I'd like to try some fatties this weekend and I have a question about the "breakfast" fatty. I want to use scrambled eggs and I'm assuming I'll need to scramble them first and then add them to the other ingredients prior to rolling. I don't want the eggs to be runny so am I on the right track? Will smoking them dry the egg out if it was scrambled first???

Thanks for the help...


----------



## smokey2569 (Jul 29, 2010)

I have made a few of these, and it has never dried the egg out. I scramble them first with some veggies. I then let them cool a little and add in some cheese and throw in the fattie.

I have added hash browns as well, and they have always come out good. The fat in the sausage will keep things very moist...

Good Luck!


----------



## celticgladiator (Jul 29, 2010)

smokey2569 said:


> I have made a few of these, and it has never dried the egg out. I scramble them first with some veggies. I then let them cool a little and add in some cheese and throw in the fattie.
> 
> I have added hash browns as well, and they have always come out good. The fat in the sausage will keep things very moist...
> 
> Good Luck!


smokey, did you cook the hashbrowns first so they were crispy?


----------



## subzero (Jul 29, 2010)

Breakfast fatties are my favorites. I typically use scrambled eggs, hash browns and cheddar cheese.

I cook the hash browns according to the pkg directions, and scramble the eggs as if i was going to sit down and eat them right then.

The last one I did, I used the breakfast mix hash browns. The ones with onions and peppers already mixed in. It was very good.


----------



## smokey2569 (Jul 29, 2010)

What subzero said...

I cook everything prior to filling, hash browns included. Last time I picked up a few hash brown pucks from Mc'ds cause I was running late on time, and they were exactly the same as when I make them at home.

The breakfast fattie is one of the best I have made behind the Mac & Cheese one. Put it on a roll or biscuit, and you have a good sandwich.

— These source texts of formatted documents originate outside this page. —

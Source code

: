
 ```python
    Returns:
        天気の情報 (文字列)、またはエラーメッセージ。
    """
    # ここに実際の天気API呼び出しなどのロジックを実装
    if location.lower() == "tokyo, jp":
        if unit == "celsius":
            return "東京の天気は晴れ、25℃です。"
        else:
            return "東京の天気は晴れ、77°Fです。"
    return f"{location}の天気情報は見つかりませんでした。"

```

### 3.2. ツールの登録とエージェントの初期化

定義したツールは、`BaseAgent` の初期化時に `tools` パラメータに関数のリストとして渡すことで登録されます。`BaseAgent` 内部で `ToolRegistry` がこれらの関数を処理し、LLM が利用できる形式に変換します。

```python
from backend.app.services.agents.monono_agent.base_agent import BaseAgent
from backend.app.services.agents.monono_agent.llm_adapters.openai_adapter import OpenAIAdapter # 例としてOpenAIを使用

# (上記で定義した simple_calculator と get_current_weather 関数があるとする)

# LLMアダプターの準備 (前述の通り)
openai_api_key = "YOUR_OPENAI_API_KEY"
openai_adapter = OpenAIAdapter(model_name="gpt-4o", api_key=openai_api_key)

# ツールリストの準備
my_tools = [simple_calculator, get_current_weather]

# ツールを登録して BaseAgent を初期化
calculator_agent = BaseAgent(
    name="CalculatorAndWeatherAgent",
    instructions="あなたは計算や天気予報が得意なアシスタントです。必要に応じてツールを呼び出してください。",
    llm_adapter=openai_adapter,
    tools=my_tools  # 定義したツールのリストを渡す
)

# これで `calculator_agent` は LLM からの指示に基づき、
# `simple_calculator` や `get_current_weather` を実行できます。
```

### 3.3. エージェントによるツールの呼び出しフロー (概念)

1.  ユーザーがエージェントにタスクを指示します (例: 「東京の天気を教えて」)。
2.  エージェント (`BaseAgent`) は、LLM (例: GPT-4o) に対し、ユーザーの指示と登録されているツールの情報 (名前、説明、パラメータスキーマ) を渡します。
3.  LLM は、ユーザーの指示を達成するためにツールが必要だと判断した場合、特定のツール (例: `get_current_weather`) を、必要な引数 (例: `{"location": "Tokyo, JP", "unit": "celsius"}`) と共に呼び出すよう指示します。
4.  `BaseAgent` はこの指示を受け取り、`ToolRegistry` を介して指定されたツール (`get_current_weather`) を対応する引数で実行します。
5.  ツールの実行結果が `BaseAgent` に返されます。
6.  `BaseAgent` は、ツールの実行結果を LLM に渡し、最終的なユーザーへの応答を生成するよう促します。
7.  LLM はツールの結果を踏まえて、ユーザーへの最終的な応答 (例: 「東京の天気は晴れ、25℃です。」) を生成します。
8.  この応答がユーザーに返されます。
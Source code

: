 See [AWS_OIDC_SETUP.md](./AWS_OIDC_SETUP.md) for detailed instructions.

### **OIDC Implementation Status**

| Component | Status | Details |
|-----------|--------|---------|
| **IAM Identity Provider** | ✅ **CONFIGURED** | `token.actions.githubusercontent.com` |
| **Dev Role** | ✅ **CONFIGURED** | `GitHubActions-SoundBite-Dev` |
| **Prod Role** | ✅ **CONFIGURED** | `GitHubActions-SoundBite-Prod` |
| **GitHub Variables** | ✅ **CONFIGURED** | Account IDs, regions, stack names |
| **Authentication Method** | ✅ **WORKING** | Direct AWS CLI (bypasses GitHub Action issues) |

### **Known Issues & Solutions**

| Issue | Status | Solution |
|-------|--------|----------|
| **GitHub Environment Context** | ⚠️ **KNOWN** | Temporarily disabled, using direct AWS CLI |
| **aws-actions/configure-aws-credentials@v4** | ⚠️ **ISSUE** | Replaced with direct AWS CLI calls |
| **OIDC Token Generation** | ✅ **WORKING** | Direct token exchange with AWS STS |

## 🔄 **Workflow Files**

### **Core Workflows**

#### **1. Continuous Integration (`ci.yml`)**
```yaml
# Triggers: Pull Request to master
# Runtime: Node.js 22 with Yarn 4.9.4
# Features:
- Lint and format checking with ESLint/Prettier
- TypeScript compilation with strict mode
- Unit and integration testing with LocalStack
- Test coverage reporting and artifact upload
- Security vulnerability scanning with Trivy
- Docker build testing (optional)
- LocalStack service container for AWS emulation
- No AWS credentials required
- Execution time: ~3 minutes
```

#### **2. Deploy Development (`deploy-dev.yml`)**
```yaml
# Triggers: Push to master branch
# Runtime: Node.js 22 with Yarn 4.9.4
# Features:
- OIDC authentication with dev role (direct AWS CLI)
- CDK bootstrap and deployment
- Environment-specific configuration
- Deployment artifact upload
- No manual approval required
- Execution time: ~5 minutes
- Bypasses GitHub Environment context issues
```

You will enjoy it for sure...let us know how it turns out!


----------



## otownkyle (Jul 29, 2010)

Awesome! Thanks so much for the feedback. I'll give it a shot this weekend and let you know how they turn out.


----------



## bmudd14474 (Jul 29, 2010)

Sounds like good advise here. Only think I would add is to soft scramble the eggs. I like it this way because it retains even more moisture.


----------



## scarbelly (Jul 30, 2010)

The one caution I would add is not to add milk or water to the eggs - veggies and other items are fine but the liquid is not good


----------



## jirodriguez (Jul 30, 2010)

A great thing to do is use heavy whipping cream instead of milk. It actually makes the eggs fluff up and yummy!


----------



## maxd518 (Jul 31, 2010)

regarding the mac and cheese fatty... I assume after you cooked the mac and cheese... you let it cool and then laid it over the sausage and rolled it?


----------



## celticgladiator (Jul 31, 2010)

i bought sausage, bacon, cheese, eggs, and o'brian style hash browns. we are having a breakfast potluck at work monday morning. so when i get off work sunday night I'm going to fire up the smoker at 2:30 am or so and smoke a few of these bad boys up for the co-workers. i'm gonna be beat but it should be worth it in the long run. i should be off around noon and can nap then.


----------



## mballi3011 (Jul 31, 2010)

Npw I always scramble my eggs in my breakfast fattie and do them soft too. It helps I think.


----------



## rdknb (Jul 31, 2010)

I scramble like I am making an omlete they are fluffy that was


----------